A presidenta da Conam esteve presente na marcha que percorreu as ruas do Centro da cidade de São Paulo. Um grupo com cerca de 500 manifestantes fez na região uma peregrinação aos órgãos governamentais onde foram entregues cópias de uma carta com reivindicações das organizações presentes que compõem o Fórum, como movimentos populares, associações de bairro e institutos de pesquisa e promoção da cidadania.

As entidades, que atuam na luta pela moradia, transporte público de qualidade e redução da tarifa, trabalho decente, educação e saúde, foram recebidas em diversos órgãos que tratam da política de moradia e transporte. Na Caixa Econômica Federal a carta foi entregue ao gerente regional da Superintendência, Antonio Marsura. Na Companhia de Desenvolvimento habitacional e Urbano (CDHU) a assessora Sandra Branco, assessora do subsecretário da Agência Paulista de Habitação Social Casa Paulista, Reinaldo Iapequino; na Secretaria Estadual de Transporte Metropolitano foi entregue ao assessor Renato Amaral.

Já no gabinete do prefeito Fernando Haddad, na Praça Patriarca, onde se encerrou a marcha, foram recebidos pelo presidente da Companhia Metroplitana de Habitação de São Paulo (Cohab), Luiz Carlos Antunes Corrêa, que até discursou para os presentes.

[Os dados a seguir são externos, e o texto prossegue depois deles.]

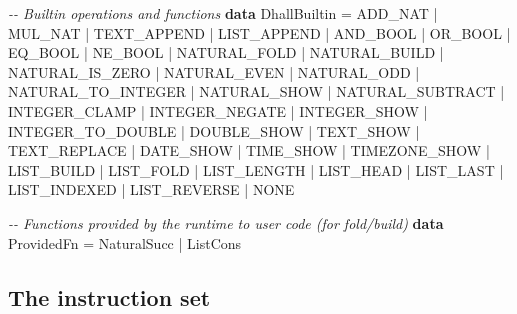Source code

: \documentclass[]{article}
\newenvironment{Shaded}{}{}
\newcommand{\CommentTok}[1]{\textcolor[rgb]{0.38,0.63,0.69}{\textit{#1}}}
\newcommand{\DataTypeTok}[1]{\textcolor[rgb]{0.56,0.13,0.00}{#1}}
\newcommand{\KeywordTok}[1]{\textcolor[rgb]{0.00,0.44,0.13}{\textbf{#1}}}
\newcommand{\OperatorTok}[1]{\textcolor[rgb]{0.40,0.40,0.40}{#1}}
\newcommand{\OtherTok}[1]{\textcolor[rgb]{0.00,0.44,0.13}{#1}}
\begin{document}
\begin{Shaded}
\begin{Highlighting}[]
\CommentTok{{-}{-} Builtin operations and functions}
\KeywordTok{data} \DataTypeTok{DhallBuiltin}
    \OtherTok{=} \DataTypeTok{ADD\_NAT} \OperatorTok{|} \DataTypeTok{MUL\_NAT} \OperatorTok{|} \DataTypeTok{TEXT\_APPEND} \OperatorTok{|} \DataTypeTok{LIST\_APPEND}
    \OperatorTok{|} \DataTypeTok{AND\_BOOL} \OperatorTok{|} \DataTypeTok{OR\_BOOL} \OperatorTok{|} \DataTypeTok{EQ\_BOOL} \OperatorTok{|} \DataTypeTok{NE\_BOOL}
    \OperatorTok{|} \DataTypeTok{NATURAL\_FOLD} \OperatorTok{|} \DataTypeTok{NATURAL\_BUILD}
    \OperatorTok{|} \DataTypeTok{NATURAL\_IS\_ZERO} \OperatorTok{|} \DataTypeTok{NATURAL\_EVEN} \OperatorTok{|} \DataTypeTok{NATURAL\_ODD}
    \OperatorTok{|} \DataTypeTok{NATURAL\_TO\_INTEGER} \OperatorTok{|} \DataTypeTok{NATURAL\_SHOW} \OperatorTok{|} \DataTypeTok{NATURAL\_SUBTRACT}
    \OperatorTok{|} \DataTypeTok{INTEGER\_CLAMP} \OperatorTok{|} \DataTypeTok{INTEGER\_NEGATE} \OperatorTok{|} \DataTypeTok{INTEGER\_SHOW} \OperatorTok{|} \DataTypeTok{INTEGER\_TO\_DOUBLE}
    \OperatorTok{|} \DataTypeTok{DOUBLE\_SHOW} \OperatorTok{|} \DataTypeTok{TEXT\_SHOW} \OperatorTok{|} \DataTypeTok{TEXT\_REPLACE}
    \OperatorTok{|} \DataTypeTok{DATE\_SHOW} \OperatorTok{|} \DataTypeTok{TIME\_SHOW} \OperatorTok{|} \DataTypeTok{TIMEZONE\_SHOW}
    \OperatorTok{|} \DataTypeTok{LIST\_BUILD} \OperatorTok{|} \DataTypeTok{LIST\_FOLD}
    \OperatorTok{|} \DataTypeTok{LIST\_LENGTH} \OperatorTok{|} \DataTypeTok{LIST\_HEAD} \OperatorTok{|} \DataTypeTok{LIST\_LAST} \OperatorTok{|} \DataTypeTok{LIST\_INDEXED} \OperatorTok{|} \DataTypeTok{LIST\_REVERSE}
    \OperatorTok{|} \DataTypeTok{NONE}

\CommentTok{{-}{-} Functions provided by the runtime to user code (for fold/build)}
\KeywordTok{data} \DataTypeTok{ProvidedFn} \OtherTok{=} \DataTypeTok{NaturalSucc} \OperatorTok{|} \DataTypeTok{ListCons}
\end{Highlighting}
\end{Shaded}

\subsection{The instruction set}\label{the-instruction-set}
\end{document}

Entre outras coisas, ele falou que a administração tem entre suas prioridades a retomada dos mutirões que estão paralisados: "O prefeito já pediu que se dê prioridade para o que ainda precisa ser concluído nos mutirões, paralisados por algum motivo."


Presidente da Cohab fala ao movimento de moradia

A retomada dos mutirões também faz parte dos itens da carta entregue, bem como a reurbanização de favelas e cortiços, entre outros. Bartíria Lima Costa falou da importância da mobilização pela reforma urbana nas ruas e nos espaços de articulação como a 5ª Conferência das Cidades, que acontecerá em Brasília (DF), entre 20 e 24 de novembro.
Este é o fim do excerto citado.